Not the only option though.

That fussy period is part of the reason my DD carried on having an evening bottle for so long and part of the reason I introduced DS an evening bottle. I found it was easier, more pleasant and kept me slightly saner to give a bottle of formula around 7pm. Filling baby quickly with a few oz of milk meant they didn't need to spend those cluster feeding hours crying and constantly nursing. I still nursed throughout the day and night, I still nursed well into toddlerhood, but I didn't go crazy in the process!!
 
That sounds like pretty normal baby behaviour....lots of cluster feeding and crying for a few hours in the evening. It doesn't last forever. You can just go with it and feed and swap sides and feed and swap sides until baby finally settles.

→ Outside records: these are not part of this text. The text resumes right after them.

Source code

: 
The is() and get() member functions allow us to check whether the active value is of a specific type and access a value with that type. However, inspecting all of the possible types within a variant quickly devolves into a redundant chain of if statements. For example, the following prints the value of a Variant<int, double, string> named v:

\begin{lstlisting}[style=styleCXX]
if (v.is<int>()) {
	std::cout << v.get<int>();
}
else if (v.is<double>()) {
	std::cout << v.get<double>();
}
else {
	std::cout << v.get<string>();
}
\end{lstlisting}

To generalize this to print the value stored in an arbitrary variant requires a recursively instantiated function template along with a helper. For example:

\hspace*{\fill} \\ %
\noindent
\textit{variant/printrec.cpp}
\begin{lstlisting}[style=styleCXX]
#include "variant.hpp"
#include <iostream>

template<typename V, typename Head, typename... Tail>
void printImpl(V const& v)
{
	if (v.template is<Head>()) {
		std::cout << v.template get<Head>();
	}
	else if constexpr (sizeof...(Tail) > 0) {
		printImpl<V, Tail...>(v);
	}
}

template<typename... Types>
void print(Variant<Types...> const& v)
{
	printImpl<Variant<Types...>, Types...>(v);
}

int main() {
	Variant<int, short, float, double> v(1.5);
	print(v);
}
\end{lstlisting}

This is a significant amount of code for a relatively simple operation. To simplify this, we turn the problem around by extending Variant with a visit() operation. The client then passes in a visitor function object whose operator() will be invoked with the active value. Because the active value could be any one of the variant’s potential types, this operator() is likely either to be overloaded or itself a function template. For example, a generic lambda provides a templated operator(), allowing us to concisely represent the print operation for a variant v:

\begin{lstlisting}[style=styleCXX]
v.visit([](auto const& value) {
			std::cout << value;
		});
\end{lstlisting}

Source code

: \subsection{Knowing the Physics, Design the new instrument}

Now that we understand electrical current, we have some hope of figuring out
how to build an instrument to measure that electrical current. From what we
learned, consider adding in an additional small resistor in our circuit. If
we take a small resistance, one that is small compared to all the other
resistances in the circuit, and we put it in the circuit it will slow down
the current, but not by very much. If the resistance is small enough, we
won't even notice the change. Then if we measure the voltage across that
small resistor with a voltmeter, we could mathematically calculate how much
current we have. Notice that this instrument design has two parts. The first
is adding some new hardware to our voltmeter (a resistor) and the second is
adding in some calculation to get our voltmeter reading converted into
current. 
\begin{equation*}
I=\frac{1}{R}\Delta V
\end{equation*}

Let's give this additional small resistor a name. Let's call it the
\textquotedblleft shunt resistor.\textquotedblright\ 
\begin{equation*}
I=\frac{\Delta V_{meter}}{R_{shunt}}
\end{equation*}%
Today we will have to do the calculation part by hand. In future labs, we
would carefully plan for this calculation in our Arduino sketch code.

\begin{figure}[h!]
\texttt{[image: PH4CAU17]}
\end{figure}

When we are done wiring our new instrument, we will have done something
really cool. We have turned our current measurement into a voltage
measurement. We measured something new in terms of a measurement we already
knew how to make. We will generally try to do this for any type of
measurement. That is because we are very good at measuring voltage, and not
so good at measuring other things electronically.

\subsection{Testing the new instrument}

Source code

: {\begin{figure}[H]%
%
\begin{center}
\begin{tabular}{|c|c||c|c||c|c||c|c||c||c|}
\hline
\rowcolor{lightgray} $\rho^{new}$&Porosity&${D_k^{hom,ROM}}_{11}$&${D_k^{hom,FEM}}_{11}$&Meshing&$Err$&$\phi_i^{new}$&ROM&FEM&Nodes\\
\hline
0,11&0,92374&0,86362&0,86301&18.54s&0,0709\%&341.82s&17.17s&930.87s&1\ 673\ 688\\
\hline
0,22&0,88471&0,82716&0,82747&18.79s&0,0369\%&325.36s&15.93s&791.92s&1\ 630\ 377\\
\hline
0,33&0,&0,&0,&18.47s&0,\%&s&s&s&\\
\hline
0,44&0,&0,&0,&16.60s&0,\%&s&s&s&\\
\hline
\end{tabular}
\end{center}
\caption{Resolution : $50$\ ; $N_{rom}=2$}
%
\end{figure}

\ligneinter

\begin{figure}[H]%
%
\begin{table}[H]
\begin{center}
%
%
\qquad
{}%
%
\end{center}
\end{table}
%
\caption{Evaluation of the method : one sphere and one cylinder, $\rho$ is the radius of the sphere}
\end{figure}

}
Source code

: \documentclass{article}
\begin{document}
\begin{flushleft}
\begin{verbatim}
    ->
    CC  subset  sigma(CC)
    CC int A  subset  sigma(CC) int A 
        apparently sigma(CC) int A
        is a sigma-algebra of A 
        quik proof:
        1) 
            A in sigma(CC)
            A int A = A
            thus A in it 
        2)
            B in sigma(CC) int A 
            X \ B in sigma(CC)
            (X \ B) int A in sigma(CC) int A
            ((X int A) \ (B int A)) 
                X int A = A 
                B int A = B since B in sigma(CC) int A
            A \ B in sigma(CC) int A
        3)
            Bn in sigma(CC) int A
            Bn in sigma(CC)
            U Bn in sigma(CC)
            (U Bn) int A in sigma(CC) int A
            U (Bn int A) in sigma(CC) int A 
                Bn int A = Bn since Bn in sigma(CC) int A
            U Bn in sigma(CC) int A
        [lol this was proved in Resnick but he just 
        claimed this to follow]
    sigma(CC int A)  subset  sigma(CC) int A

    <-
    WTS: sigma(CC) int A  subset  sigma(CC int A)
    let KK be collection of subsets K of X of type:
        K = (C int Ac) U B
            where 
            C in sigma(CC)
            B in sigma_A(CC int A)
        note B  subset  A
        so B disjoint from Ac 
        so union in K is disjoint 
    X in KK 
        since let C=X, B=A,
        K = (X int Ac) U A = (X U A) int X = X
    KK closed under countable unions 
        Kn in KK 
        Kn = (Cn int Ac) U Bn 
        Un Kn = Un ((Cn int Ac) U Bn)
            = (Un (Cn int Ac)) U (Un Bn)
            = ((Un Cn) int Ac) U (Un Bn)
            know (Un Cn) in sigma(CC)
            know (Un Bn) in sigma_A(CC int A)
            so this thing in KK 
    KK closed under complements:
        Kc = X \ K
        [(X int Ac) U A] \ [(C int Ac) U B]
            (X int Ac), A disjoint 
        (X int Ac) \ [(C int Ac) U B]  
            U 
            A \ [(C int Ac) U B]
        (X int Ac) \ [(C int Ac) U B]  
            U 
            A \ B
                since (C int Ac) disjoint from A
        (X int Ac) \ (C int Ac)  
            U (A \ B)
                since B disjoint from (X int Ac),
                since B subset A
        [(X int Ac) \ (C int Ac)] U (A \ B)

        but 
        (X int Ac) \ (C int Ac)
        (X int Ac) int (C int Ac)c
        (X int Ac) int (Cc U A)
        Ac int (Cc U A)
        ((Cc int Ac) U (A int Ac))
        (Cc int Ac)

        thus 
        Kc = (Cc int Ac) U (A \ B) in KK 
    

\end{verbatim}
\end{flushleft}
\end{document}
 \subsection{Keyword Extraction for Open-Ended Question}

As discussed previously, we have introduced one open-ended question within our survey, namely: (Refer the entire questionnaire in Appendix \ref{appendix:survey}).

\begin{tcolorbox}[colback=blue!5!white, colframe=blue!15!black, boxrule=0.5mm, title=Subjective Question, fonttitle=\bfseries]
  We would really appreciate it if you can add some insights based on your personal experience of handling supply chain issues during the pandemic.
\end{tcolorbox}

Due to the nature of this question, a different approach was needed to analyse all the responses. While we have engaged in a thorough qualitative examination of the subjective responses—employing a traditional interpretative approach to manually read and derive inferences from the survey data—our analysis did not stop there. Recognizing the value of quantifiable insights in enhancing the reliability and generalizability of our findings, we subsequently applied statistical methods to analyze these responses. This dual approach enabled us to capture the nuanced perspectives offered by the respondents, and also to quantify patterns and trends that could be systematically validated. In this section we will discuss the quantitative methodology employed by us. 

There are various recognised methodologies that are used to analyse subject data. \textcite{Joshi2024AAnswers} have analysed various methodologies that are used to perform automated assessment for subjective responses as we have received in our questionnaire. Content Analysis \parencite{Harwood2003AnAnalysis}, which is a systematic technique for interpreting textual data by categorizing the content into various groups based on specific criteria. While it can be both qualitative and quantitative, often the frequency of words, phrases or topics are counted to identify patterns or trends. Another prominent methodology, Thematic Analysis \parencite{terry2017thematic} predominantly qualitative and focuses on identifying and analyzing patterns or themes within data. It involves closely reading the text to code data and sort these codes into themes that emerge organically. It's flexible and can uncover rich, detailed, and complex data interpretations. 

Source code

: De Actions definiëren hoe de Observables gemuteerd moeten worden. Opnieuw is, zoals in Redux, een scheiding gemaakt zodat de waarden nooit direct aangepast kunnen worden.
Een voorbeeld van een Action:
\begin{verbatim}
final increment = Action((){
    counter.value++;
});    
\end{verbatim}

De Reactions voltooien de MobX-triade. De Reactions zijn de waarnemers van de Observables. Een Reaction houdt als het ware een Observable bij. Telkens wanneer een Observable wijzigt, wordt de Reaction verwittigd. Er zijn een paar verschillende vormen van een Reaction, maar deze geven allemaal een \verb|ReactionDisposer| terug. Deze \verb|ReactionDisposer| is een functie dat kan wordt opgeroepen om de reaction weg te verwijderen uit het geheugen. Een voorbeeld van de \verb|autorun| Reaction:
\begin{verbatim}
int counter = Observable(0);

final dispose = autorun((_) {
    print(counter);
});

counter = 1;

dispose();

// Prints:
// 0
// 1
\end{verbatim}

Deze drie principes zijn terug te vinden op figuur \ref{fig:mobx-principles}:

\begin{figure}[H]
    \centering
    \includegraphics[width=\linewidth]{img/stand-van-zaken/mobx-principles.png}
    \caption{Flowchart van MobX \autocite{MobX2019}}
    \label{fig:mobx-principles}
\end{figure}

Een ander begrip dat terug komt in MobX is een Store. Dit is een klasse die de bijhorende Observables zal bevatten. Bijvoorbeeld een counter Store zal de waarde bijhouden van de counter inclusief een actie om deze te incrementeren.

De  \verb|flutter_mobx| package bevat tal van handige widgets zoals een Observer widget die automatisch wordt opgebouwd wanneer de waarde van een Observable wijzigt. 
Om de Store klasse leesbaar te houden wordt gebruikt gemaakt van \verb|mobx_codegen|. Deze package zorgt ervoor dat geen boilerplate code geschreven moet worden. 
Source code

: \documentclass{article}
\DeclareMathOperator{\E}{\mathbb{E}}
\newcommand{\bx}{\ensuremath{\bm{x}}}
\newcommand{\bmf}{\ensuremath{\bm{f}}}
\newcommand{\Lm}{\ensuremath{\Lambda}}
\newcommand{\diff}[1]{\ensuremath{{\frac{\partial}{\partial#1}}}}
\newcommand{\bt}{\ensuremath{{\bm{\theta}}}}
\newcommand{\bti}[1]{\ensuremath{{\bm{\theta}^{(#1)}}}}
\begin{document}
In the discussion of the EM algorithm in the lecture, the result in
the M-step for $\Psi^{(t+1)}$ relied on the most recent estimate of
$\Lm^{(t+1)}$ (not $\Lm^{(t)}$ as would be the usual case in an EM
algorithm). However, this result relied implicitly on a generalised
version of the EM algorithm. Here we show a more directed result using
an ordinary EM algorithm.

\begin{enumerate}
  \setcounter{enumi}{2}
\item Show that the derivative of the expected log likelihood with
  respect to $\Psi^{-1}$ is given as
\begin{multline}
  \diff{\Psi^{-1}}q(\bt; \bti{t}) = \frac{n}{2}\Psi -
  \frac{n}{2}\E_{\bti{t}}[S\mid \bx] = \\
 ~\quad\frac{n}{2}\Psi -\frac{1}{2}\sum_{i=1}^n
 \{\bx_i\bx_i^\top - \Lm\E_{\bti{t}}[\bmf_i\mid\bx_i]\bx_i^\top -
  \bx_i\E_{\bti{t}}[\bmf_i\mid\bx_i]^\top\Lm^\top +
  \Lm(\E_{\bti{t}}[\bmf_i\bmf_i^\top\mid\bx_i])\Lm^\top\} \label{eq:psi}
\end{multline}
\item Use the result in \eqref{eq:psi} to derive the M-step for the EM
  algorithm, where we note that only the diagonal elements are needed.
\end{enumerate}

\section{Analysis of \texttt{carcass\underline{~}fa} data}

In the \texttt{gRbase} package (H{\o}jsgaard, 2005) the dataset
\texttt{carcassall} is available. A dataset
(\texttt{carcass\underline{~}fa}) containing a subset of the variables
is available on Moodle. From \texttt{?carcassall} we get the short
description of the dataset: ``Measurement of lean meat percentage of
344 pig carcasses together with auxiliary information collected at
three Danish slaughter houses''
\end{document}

Not the only option though.

That fussy period is part of the reason my DD carried on having an evening bottle for so long and part of the reason I introduced DS an evening bottle. I found it was easier, more pleasant and kept me slightly saner to give a bottle of formula around 7pm. Filling baby quickly with a few oz of milk meant they didn't need to spend those cluster feeding hours crying and constantly nursing. I still nursed throughout the day and night, I still nursed well into toddlerhood, but I didn't go crazy in the process!!

Exactly this. As terrible as screaming for hours on end in the evening is, it sounds like cluster feeding. Mine did the same, was on and off the breast until about 1 AM. Sometimes, if I'd had enough, I would give him expressed milk in a bottle, and PRESTO! he would settle and go to sleep, because he got many ounces all at once, instead of tiny amounts spread over 5 hours.

Don't feel bad for giving herformula, but I agree with what another poster said: If you feel strongly about not giving formula, then pump and give expressed milk to help during those cluster feeds. :flower:

Also...I know how you feel about crying while giving formula. When my son was 3 days old I was trying SO HARD to feed him myself, but my milk hadn't come in, and I watched my son gulp a formula bottle and I cried harder than I ever have in my whole life. I felt like a complete failure. But looking back, I know it did him no harm, and that's the last time he ever had formula.